Сама история Шмидта в наши дни вспоминается редко — как большинство «пламенных революционеров», он был почти забыт уже и в конце двадцатых, когда эпоха революционной романтики сошла на нет. Точнее всех это изобразили Ильф и Петров — выдавая себя за сына лейтенанта Шмидта, Остап не помнит имени легендарного героя-революционера, а второй «сын лейтенанта» — Балаганов — едва может пересказать популярную брошюру «Мятеж на «Очакове»». Между тем для интеллигенции — как двадцатых, так и в чем-то им параллельных шестидесятых годов — Шмидт был фигурой знаковой. Вспомним знаменитый монолог учителя Ильи Мельникова из фильма «Доживем до понедельника»: драматург Георгий Полонский явно отсылает к пастернаковской трактовке образа Шмидта.

«Что ж это был за человек — лейтенант Шмидт Петр Петрович? Русский интеллигент. Умница. Артистическая натура. Он и пел, и превосходно играл на виолончели, и рисовал… Все это не мешало ему быть профессиональным моряком, храбрым офицером. И еще Шмидт — зажигательный оратор, его слушали открыв рты… А все-таки главный его талант — это способность ощущать чужое страдание более остро, чем собственное. Петр Петрович Шмидт был противник кровопролития. Как Иван Карамазов у Достоевского, он отвергал всеобщую гармонию, если в ее основание положен хоть один замученный ребенок… Все не верил, не хотел верить, что язык пулеметов и картечи — единственно возможный язык для переговоров с царем. Бескровная гармония! Разумная договоренность всех заинтересованных во благе России… Наивно? Да. Ошибочно? Да! Но я приглашаю не рубить сплеча, а прочувствовать высокую себестоимость этих ошибок!»

Ниже «идеальный учитель» Мельников цитирует Пастернака — что в сценарии 1968 года и само по себе было вызовом; советским шестидесятникам (как и интеллигентам двадцатых годов, оправдывавшим революцию, но не принимавшим насилия) понадобился знаковый Шмидт, романтик, идеалист. Важна была не грубая, прагматическая правда истории, но самоценность ошибок, не результат, всегда сомнительный, а чистая совесть.
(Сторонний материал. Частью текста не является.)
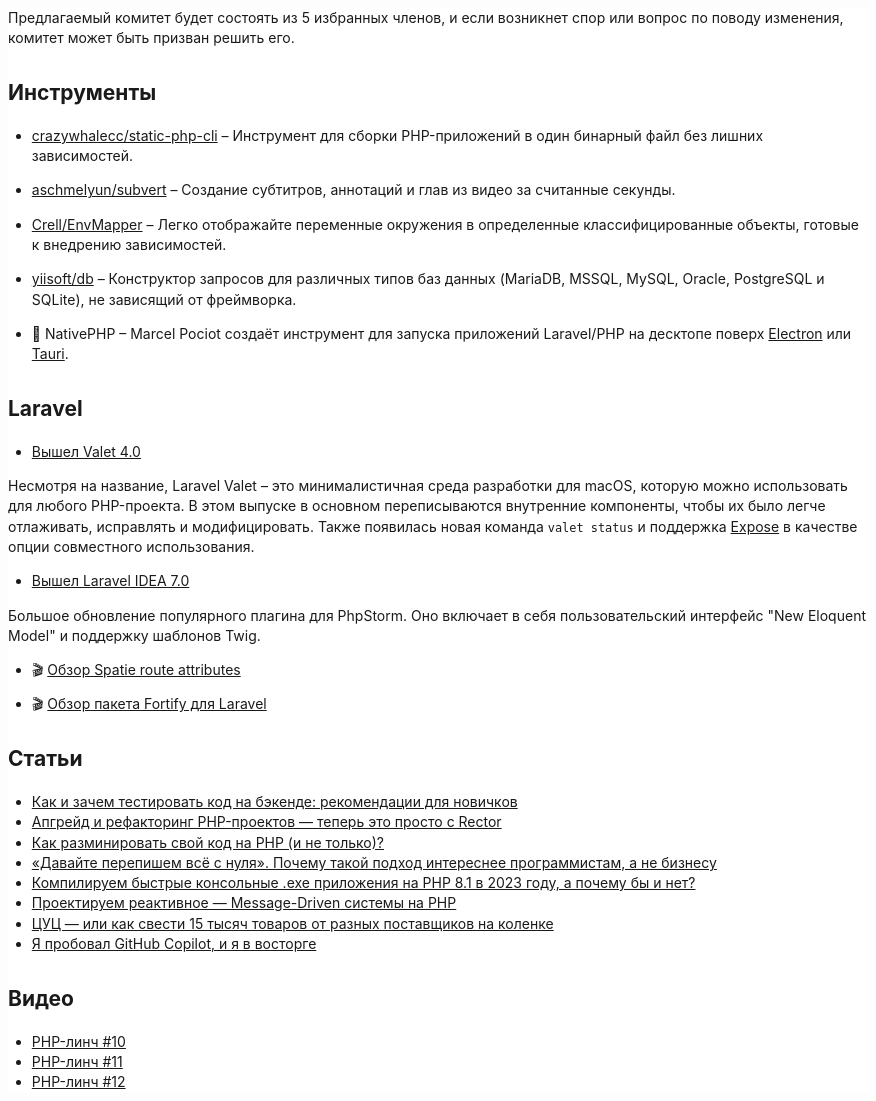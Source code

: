 Предлагаемый комитет будет состоять из 5 избранных членов, и если возникнет спор или вопрос по поводу изменения, комитет может быть призван решить его.

## Инструменты

- [crazywhalecc/static-php-cli](https://github.com/crazywhalecc/static-php-cli/blob/refactor/README-en.md) – Инструмент для сборки PHP-приложений в один бинарный файл без лишних зависимостей.

- [aschmelyun/subvert](https://github.com/aschmelyun/subvert) – Создание субтитров, аннотаций и глав из видео за считанные секунды.

- [Crell/EnvMapper](https://github.com/Crell/EnvMapper) – Легко отображайте переменные окружения в определенные классифицированные объекты, готовые к внедрению зависимостей.

- [yiisoft/db](https://github.com/yiisoft/db) – Конструктор запросов для различных типов баз данных (MariaDB, MSSQL, MySQL, Oracle, PostgreSQL и SQLite), не зависящий от фреймворка.

- 🚧 NativePHP – Marcel Pociot создаёт инструмент для запуска приложений Laravel/PHP на десктопе поверх [Electron](https://www.electronjs.org/) или [Tauri](https://tauri.app/).

## Laravel

- [Вышел Valet 4.0](https://laravel-news.com/valet-v4-is-released)

Несмотря на название, Laravel Valet – это минималистичная среда разработки для macOS, которую можно использовать для любого PHP-проекта.
В этом выпуске в основном переписываются внутренние компоненты, чтобы их было легче отлаживать, исправлять и модифицировать. Также появилась новая команда `valet status` и поддержка [Expose](https://expose.dev/) в качестве опции совместного использования.

- [Вышел Laravel IDEA 7.0](https://plugins.jetbrains.com/plugin/13441-laravel-idea)

Большое обновление популярного плагина для PhpStorm. Оно включает в себя пользовательский интерфейс "New Eloquent Model" и поддержку шаблонов Twig.

- 🎬 [Обзор Spatie route attributes](https://youtu.be/Mw6AL3RYX8A)

- 🎬 [Обзор пакета Fortify для Laravel](https://youtu.be/CoTPZeyqBQM)

## Статьи

- [Как и зачем тестировать код на бэкенде: рекомендации для новичков](https://habr.com/ru/company/avito/blog/721434/)
- [Апгрейд и рефакторинг PHP-проектов — теперь это просто с Rector](https://habr.com/ru/company/oleg-bunin/blog/720216/)
- [Как разминировать свой код на PHP (и не только)?](https://habr.com/ru/company/oleg-bunin/blog/708112/)
- [«Давайте перепишем всё с нуля». Почему такой подход интереснее программистам, а не бизнесу](https://habr.com/ru/post/722080/)
- [Компилируем быстрые консольные .exe приложения на PHP 8.1 в 2023 году, а почему бы и нет?](https://habr.com/ru/company/timeweb/blog/721504/)
- [Проектируем реактивное — Message-Driven системы на PHP](https://habr.com/ru/company/otus/blog/720758/)
- [ЦУЦ — или как свести 15 тысяч товаров от разных поставщиков на коленке](https://habr.com/ru/post/723910/)
- [Я пробовал GitHub Copilot, и я в восторге](https://habr.com/ru/company/otus/blog/725044/)

## Видео

- [PHP-линч #10](https://www.youtube.com/live/B-jLIJDsRIY?feature=share)
- [PHP-линч #11](https://youtu.be/f7xsThRxG20)
- [PHP-линч #12](https://www.youtube.com/live/vjurYdvZ4lw?feature=share)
По Пастернаку, роль личности не в том, чтобы делать историю, а в том, чтобы сохранить себя вопреки ей. Не прятаться от истории, не отвергать ее вызовы, а принимать их — и почти наверняка проигрывать; впоследствии он все это сформулирует в «Докторе Живаго» и в заметках о «Гамлете», тоже ввязавшемся в безнадежную борьбу. Пастернак считал, что лишь к сороковым годам он раскрепостился, освободился от гипнозов — но и в двадцать пятом его главной темой было несоответствие человека и его исторической роли; эту тему он пронес потом через всю жизнь, решая ее в том числе и на материале собственной биографии. История мыслится ему как драма, мистерия,— роли расписаны заранее; можно просить, чтобы чашу пронесли мимо, но отталкивать ее нельзя. Гибель за дело, в которое не веришь,— лейтмотив поэм Пастернака и его романа; говоря шире, его сквозной темой было расхождение между христианской этикой и исторической логикой. Решал он эту тему чаще всего на материале русской истории, поскольку именно здесь это расхождение было наиболее разительного причинах такой исторической предопределенности и повторяемости русских сюжетов он собирался писать «Слепую красавицу». Драма жизни Шмидта в этом смысле особенно показательна: все ее участники, включая главного героя, понимали, что разыгрывают какую-то дурную пьесу; конвоиры не хотели охранять Шмидта, судьи — судить, расстрельщики — расстреливать, сам Шмидт не хотел возглавлять восстания, матросы не хотели бунтовать (восстания «Очакова» никто в эскадре не поддержал)… словом, классическая русская ситуация: все всё понимают — и делают, повинуясь иррациональной силе. Эта же сила потом отомстит всем, кто против своей воли убивал Шмидта,— и нескончаемая цепочка насилия была подспудной темой вещи.